EXERCISE DATA:
== == ==
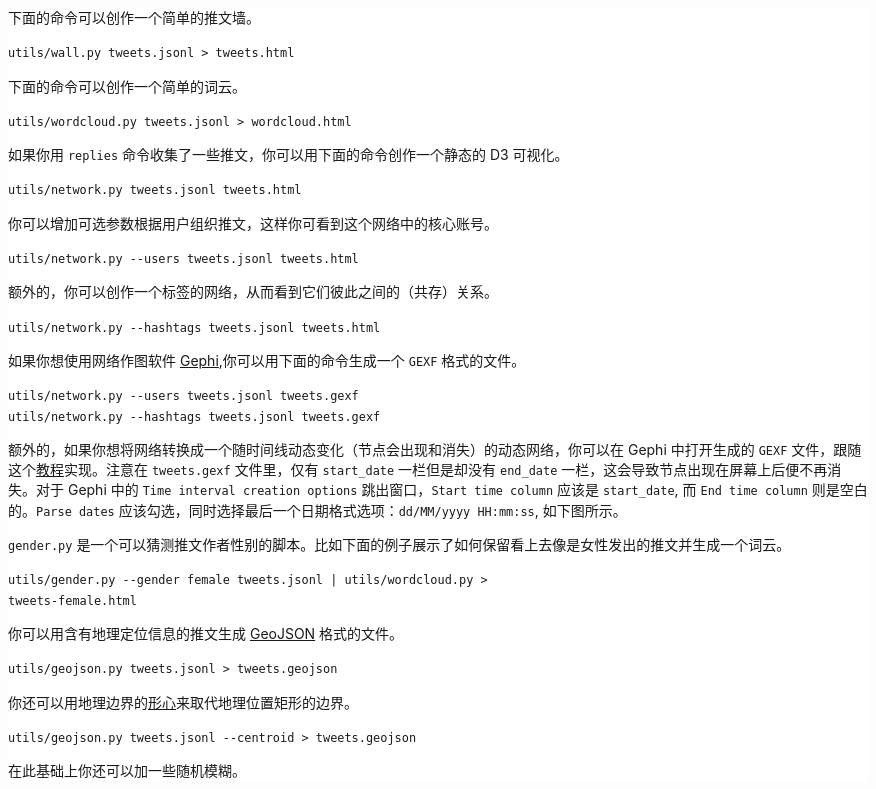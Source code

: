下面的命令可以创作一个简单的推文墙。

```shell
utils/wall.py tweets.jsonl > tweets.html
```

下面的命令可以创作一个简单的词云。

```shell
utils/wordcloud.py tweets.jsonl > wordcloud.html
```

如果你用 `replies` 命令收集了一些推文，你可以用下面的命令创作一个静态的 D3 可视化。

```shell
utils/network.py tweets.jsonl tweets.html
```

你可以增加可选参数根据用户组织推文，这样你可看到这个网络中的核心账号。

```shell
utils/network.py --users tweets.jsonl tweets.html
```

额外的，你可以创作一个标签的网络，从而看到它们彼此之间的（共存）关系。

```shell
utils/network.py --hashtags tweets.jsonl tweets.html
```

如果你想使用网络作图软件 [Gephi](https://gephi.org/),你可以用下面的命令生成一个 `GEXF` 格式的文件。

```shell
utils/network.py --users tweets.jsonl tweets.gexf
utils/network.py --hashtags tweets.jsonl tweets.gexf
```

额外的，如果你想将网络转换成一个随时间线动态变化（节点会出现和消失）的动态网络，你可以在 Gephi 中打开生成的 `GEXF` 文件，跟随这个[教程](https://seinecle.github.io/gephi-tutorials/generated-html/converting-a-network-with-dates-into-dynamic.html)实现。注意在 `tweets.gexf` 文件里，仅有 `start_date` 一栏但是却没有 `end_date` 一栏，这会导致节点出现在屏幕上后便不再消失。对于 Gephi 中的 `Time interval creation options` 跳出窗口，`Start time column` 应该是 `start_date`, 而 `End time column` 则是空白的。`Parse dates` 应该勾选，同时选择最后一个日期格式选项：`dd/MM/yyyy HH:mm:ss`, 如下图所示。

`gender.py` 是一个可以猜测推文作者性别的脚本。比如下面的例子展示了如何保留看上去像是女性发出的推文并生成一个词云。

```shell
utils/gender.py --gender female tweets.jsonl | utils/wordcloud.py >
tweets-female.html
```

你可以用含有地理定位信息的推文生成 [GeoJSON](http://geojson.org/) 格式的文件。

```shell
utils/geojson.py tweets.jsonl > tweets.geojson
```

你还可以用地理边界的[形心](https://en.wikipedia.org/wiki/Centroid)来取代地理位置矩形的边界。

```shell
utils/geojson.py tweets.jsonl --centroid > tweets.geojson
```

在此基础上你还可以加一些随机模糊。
== == ==
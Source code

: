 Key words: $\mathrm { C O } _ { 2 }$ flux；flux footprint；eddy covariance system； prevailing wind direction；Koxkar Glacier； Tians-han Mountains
== == ==
WHAT IS NEEDED:
Could you transcribe the entries above word for word, from the line with "命令收集了一些推文，你可以用下面的命令创作一个静态的 D3 可视化。" down to the line with "在此基础上你还可以加一些随机模糊。", keeping both?

SOLVED PROBLEM:
如果你用 `replies` 命令收集了一些推文，你可以用下面的命令创作一个静态的 D3 可视化。

```shell
utils/network.py tweets.jsonl tweets.html
```

你可以增加可选参数根据用户组织推文，这样你可看到这个网络中的核心账号。

```shell
utils/network.py --users tweets.jsonl tweets.html
```

额外的，你可以创作一个标签的网络，从而看到它们彼此之间的（共存）关系。

```shell
utils/network.py --hashtags tweets.jsonl tweets.html
```

如果你想使用网络作图软件 [Gephi](https://gephi.org/),你可以用下面的命令生成一个 `GEXF` 格式的文件。

```shell
utils/network.py --users tweets.jsonl tweets.gexf
utils/network.py --hashtags tweets.jsonl tweets.gexf
```

额外的，如果你想将网络转换成一个随时间线动态变化（节点会出现和消失）的动态网络，你可以在 Gephi 中打开生成的 `GEXF` 文件，跟随这个[教程](https://seinecle.github.io/gephi-tutorials/generated-html/converting-a-network-with-dates-into-dynamic.html)实现。注意在 `tweets.gexf` 文件里，仅有 `start_date` 一栏但是却没有 `end_date` 一栏，这会导致节点出现在屏幕上后便不再消失。对于 Gephi 中的 `Time interval creation options` 跳出窗口，`Start time column` 应该是 `start_date`, 而 `End time column` 则是空白的。`Parse dates` 应该勾选，同时选择最后一个日期格式选项：`dd/MM/yyyy HH:mm:ss`, 如下图所示。

`gender.py` 是一个可以猜测推文作者性别的脚本。比如下面的例子展示了如何保留看上去像是女性发出的推文并生成一个词云。

```shell
utils/gender.py --gender female tweets.jsonl | utils/wordcloud.py >
tweets-female.html
```

你可以用含有地理定位信息的推文生成 [GeoJSON](http://geojson.org/) 格式的文件。

```shell
utils/geojson.py tweets.jsonl > tweets.geojson
```

你还可以用地理边界的[形心](https://en.wikipedia.org/wiki/Centroid)来取代地理位置矩形的边界。

```shell
utils/geojson.py tweets.jsonl --centroid > tweets.geojson
```

在此基础上你还可以加一些随机模糊。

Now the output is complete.